Sunday, April 21, 2013

Awaiting the Threshold

 WATER, WIND, and TIME: Exposed
Series 2
(three of nine drawings)
Inspired by the Columbian Canning Plant ruins, Lubec, Maine
Shanna Wheelock, 2013
 
 GUARDIANS
Interpretations of drawings from "Water, Wind, and Time" onto clay
(greenware forms - planning to kiln fire soon!)
Shanna Wheelock, 2013
 
 
 Awards for the Bay of Fundy Marathon (June 2013) are carved and drying - awaiting the first of two kiln firings. Next up: Creation of approximately 80 medallions.
Shanna Wheelock, 2013
 
 
Chris was a busy poet in April, as it was National Poetry month. He packed the house at UMM on the 9th, then scooted up to Bangor the next day to read at "Poet Speak" at the Bangor Public Library. He was one of three poets who represented a new journal "The Catch".
 
 Production pottery is back in full swing. Mugs, mugs, and more mugs. (and a few bowls, sake jugs, vases.....etc.)
 
 
This big spiky guy has been in the front yard the past two evenings. A few days ago, the deer. Wondering what critter will take to feasting on the fresh new greens next. Big hole dug on lawn as well. I think the culprit is the skunk that was scuttling about in our driveway. Last night a raccoon woke me while trying to steal our bagged garbage. Yep. Spring has arrived.
 
 
 
Yesterday I met with friends for an afternoon social. We sat in a cabin poised next to a large window overlooking the serene bay at low tide, sipping locally-crafted crimson berry tea and snacking on homemade nut-meal cookies. The conversation was, as usual, energetic and hopeful; a sharing of ideas and current creative endeavors.
 
Getting to the point of gathering the three of us in one spot for any length of time is quite the task. To coordinate this afternoon visit, we had met for five minutes in a parking lot two weeks previous with our datebooks in hand. While the organization for a visit is challenging, there is, on some sort of intuitive level, a knowing that these mini gatherings are important and that we should make every effort possible to make them happen.
 
Our conversation, at one point, turned to the recent Boston marathon bombing.
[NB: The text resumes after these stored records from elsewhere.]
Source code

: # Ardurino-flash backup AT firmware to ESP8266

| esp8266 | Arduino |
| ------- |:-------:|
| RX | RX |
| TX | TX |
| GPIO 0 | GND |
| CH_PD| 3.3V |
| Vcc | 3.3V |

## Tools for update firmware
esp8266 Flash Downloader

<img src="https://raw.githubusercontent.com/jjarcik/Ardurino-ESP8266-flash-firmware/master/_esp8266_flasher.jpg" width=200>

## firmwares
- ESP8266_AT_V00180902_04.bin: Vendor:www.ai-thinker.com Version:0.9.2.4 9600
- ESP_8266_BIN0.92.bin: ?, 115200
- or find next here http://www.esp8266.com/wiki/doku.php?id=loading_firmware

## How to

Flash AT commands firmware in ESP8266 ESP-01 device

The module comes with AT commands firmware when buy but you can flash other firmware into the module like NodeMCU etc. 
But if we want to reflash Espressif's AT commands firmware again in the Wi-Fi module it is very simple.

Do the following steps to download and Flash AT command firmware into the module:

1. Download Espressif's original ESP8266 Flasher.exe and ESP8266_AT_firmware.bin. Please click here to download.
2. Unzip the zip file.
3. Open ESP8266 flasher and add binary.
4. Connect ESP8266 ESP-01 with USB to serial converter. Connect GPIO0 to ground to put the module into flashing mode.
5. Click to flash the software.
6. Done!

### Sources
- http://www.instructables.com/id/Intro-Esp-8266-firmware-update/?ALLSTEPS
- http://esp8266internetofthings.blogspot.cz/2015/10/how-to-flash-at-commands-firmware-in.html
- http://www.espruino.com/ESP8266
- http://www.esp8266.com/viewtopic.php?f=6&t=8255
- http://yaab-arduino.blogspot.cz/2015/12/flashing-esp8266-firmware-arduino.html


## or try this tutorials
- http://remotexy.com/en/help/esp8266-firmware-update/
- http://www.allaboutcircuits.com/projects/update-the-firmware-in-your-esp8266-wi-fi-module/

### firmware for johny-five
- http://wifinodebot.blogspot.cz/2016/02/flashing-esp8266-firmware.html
The event has inundated the media this past week and less than 24 hours earlier, a nineteen year old was taken into custody after an intense overnight shootout and manhunt. Boston and surrounding towns had essentially been "shut-down", the streets void of people and transit lest for the hundreds of cops and other tactical teams. My mother recalled that she had not seen anything like this since she lived in Boston in the sixties when the "Boston Strangler" was at-large and there was an after-dark curfew for women. In a city that is normally active with pedestrians and the whir of vehicles, the silence was eerie.
 
In our round table discussion, we offered our feelings on the subject. The conversation was inevitably politically-tinged and we all did not have the same thoughts on how the country as a whole should proceed or prevent further violent acts of this nature. While our politics differed, one thing stood out: Despite deeply held individual beliefs, we gather in peace, compassion, and respect on a common ground of friendship, healing, and art.
 
This has had me thinking how very rare it is that people of opposing views can be in each others' presence in these turbulent, highly-divided political times and still find "the common ground" that links us. We hear politicians talk about "meeting in the middle" but seldom does that actually occur. Seldom can we even gather polar opposites without a real knock-down drag-out verbal boxing round. We are a country at odds, and in the bigger picture, that won't fare well for us or the young people that are growing up in these times.
 
We live surrounded by (an acceptance of) the culture of violence. While the recent bombing in Boston shook us at the core and stripped us of yet another layer of what little bit of security that we felt, we continue on with our lives and for me personally, I wonder, what really can, or will, be done to change this course of self-destruction.
 
Even after the Newtown shooting that claimed the lives of twenty-five young children and two adults, a slight majority of our political "leaders" would not budge to allow a simple background check before a person buys a gun. This was after a knowing that 90% of Americans favored such legislation. What will it take?  How many more heartbreaking acts of violence will finally put us over that threshold where EVERYONE says that "enough is enough".
 
When will we start looking to real solutions that begin to rebuild us a healthy, compassionate, peaceful society?